• [Given data]
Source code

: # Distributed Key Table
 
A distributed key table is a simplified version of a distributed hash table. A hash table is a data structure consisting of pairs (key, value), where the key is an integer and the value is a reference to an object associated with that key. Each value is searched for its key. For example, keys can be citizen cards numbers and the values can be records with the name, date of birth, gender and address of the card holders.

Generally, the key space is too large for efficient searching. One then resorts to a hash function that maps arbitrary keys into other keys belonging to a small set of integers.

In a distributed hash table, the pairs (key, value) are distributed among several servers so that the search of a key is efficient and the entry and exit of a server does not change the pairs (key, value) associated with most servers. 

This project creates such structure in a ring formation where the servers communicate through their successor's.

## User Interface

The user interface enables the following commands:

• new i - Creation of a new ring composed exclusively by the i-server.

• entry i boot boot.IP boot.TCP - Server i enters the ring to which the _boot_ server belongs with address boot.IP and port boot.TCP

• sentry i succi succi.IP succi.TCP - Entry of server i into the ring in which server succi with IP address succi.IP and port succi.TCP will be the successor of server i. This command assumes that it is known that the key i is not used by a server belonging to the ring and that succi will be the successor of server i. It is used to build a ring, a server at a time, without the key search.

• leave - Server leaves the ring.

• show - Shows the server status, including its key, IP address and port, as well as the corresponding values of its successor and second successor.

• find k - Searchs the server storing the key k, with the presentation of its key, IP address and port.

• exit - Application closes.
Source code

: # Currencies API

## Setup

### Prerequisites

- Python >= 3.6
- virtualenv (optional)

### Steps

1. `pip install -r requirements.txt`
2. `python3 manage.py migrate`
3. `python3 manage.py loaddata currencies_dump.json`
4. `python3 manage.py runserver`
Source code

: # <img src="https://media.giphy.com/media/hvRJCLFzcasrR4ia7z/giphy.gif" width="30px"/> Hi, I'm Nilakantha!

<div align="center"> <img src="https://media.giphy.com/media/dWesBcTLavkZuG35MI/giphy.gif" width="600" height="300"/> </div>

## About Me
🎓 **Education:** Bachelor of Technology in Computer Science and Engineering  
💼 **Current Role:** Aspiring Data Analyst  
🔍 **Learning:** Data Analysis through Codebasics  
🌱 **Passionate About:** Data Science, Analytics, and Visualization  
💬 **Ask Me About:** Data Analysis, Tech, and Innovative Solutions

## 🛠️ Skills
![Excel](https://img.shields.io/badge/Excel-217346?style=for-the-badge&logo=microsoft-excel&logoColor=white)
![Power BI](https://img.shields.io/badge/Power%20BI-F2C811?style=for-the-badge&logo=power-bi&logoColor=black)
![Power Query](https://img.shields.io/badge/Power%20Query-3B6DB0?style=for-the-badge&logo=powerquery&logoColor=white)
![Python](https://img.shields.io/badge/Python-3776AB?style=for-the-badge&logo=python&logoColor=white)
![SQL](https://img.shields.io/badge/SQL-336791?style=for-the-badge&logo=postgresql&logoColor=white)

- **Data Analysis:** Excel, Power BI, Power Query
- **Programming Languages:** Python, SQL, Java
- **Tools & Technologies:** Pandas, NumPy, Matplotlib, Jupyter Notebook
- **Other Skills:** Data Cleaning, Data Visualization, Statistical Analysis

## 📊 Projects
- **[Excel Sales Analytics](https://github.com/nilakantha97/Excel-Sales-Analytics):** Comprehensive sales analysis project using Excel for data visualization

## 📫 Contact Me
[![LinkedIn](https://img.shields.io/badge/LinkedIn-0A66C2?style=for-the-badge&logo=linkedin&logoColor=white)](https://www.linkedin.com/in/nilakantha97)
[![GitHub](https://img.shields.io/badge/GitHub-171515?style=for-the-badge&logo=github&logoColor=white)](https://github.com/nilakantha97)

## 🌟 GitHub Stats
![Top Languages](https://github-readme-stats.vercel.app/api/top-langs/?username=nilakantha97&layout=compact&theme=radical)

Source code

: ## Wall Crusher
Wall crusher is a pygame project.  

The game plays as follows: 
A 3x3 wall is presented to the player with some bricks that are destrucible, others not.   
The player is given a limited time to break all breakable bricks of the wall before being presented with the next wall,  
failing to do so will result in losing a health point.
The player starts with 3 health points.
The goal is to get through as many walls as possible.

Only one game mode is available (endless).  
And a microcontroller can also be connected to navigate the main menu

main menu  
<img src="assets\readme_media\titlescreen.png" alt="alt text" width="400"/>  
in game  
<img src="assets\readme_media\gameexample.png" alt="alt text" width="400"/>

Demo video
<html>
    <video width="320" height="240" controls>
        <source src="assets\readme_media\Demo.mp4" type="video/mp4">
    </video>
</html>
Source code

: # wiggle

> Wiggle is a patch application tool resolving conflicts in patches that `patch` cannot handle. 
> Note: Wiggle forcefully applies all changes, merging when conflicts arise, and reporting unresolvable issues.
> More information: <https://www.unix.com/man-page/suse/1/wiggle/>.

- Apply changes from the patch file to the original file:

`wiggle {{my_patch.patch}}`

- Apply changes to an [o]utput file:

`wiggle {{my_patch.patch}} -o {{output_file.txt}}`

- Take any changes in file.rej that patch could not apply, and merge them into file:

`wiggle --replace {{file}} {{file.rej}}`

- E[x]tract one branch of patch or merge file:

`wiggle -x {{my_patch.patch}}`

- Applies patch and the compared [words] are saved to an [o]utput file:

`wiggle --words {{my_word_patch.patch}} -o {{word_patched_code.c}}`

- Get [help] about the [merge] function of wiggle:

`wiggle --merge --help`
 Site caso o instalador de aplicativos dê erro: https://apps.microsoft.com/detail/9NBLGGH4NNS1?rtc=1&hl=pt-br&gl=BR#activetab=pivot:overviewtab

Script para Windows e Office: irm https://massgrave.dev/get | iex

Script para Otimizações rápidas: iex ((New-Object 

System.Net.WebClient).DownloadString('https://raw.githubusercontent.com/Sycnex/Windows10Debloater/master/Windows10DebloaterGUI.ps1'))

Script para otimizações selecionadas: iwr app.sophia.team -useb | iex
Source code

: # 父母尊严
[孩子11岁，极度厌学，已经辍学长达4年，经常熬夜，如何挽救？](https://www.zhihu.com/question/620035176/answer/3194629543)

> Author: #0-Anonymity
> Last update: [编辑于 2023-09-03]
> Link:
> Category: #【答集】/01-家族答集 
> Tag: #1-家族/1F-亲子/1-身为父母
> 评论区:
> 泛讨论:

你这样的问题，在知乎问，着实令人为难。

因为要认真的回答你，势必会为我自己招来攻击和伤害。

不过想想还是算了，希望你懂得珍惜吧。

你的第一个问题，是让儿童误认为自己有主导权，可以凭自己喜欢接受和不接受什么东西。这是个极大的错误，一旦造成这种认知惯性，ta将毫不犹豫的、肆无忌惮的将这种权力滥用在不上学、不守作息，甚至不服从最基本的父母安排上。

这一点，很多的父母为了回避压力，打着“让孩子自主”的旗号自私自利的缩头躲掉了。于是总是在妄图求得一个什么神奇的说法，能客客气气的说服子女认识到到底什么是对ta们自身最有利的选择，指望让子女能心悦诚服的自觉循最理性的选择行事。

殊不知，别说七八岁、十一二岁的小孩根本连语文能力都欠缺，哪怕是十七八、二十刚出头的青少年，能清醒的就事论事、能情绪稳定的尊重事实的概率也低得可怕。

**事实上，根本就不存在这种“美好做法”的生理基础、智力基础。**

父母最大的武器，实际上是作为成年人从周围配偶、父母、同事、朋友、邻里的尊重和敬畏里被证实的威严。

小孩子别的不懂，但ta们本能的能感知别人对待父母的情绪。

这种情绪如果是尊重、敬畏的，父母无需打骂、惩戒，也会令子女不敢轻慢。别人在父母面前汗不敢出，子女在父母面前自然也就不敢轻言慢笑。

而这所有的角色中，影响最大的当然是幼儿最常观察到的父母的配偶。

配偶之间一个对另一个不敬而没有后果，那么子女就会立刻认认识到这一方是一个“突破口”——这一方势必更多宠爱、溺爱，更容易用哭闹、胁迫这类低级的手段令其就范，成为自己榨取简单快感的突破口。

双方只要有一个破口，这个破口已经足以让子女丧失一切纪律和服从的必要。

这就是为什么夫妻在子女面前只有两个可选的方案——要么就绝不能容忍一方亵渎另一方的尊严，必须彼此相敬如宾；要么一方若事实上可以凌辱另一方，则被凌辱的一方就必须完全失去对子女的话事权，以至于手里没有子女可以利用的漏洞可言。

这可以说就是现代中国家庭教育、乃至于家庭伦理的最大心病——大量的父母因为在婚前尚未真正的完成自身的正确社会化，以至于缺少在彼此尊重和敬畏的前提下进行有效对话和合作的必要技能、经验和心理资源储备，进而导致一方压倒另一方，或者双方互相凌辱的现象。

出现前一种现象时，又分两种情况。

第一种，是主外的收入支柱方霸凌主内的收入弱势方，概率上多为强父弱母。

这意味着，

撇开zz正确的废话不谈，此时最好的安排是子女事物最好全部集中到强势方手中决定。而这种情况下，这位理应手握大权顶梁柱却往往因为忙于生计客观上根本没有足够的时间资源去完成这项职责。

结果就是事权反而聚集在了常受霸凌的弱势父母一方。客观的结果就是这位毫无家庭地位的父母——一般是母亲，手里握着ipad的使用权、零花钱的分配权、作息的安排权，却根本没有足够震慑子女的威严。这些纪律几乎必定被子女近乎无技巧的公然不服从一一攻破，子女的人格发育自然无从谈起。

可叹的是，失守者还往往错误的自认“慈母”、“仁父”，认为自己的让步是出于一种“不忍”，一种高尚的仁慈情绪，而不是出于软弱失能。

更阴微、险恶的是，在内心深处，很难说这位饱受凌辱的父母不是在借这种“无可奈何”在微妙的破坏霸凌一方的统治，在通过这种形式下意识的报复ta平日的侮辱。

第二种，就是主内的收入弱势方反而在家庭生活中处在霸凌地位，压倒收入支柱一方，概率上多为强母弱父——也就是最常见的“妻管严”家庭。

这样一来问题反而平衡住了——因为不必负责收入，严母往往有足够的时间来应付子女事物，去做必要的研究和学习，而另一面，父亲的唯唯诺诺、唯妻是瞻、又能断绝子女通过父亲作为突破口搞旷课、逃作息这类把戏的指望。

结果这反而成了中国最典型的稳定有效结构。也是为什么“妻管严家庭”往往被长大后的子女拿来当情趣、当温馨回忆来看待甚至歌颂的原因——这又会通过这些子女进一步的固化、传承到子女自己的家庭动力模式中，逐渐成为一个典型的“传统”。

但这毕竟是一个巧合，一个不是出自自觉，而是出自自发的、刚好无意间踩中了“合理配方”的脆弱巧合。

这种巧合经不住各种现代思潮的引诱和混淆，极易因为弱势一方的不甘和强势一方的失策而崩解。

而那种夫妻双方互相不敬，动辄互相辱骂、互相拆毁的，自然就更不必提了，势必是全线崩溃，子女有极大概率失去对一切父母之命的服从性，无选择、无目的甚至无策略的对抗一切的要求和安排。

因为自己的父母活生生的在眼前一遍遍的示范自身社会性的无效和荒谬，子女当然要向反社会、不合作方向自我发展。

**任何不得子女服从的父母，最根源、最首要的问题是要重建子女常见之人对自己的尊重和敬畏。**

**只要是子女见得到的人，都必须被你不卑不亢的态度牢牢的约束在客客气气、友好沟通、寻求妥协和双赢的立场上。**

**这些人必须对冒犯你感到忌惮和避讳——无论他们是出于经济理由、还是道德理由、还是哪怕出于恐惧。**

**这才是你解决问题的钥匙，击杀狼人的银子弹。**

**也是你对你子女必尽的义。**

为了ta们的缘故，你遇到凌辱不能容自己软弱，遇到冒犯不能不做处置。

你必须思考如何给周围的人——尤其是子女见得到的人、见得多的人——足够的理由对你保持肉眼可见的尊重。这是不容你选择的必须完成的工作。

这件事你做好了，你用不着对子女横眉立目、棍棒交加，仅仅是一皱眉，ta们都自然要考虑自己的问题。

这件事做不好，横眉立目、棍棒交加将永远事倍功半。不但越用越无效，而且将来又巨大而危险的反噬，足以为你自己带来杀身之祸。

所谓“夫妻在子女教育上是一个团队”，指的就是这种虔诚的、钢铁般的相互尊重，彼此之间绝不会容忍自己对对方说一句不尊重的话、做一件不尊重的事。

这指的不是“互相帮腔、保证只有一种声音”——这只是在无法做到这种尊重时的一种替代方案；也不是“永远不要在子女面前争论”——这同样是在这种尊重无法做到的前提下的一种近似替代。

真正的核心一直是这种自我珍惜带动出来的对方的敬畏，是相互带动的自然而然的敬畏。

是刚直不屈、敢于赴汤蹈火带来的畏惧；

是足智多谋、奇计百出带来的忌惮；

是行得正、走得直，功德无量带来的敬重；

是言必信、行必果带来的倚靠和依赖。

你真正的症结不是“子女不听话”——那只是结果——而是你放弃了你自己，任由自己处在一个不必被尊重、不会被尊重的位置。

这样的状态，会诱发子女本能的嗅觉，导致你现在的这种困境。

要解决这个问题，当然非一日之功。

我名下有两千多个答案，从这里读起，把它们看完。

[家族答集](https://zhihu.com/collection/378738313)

• [About this task]
Output exactly the span of lines beginning at the first line of the records and ending at the line that holds "A distributed key", inclusive, with no other text.

• [Answer area]
Source code

: # Distributed Key Table
 
A distributed key table is a simplified version of a distributed hash table. A hash table is a data structure consisting of pairs (key, value), where the key is an integer and the value is a reference to an object associated with that key. Each value is searched for its key. For example, keys can be citizen cards numbers and the values can be records with the name, date of birth, gender and address of the card holders.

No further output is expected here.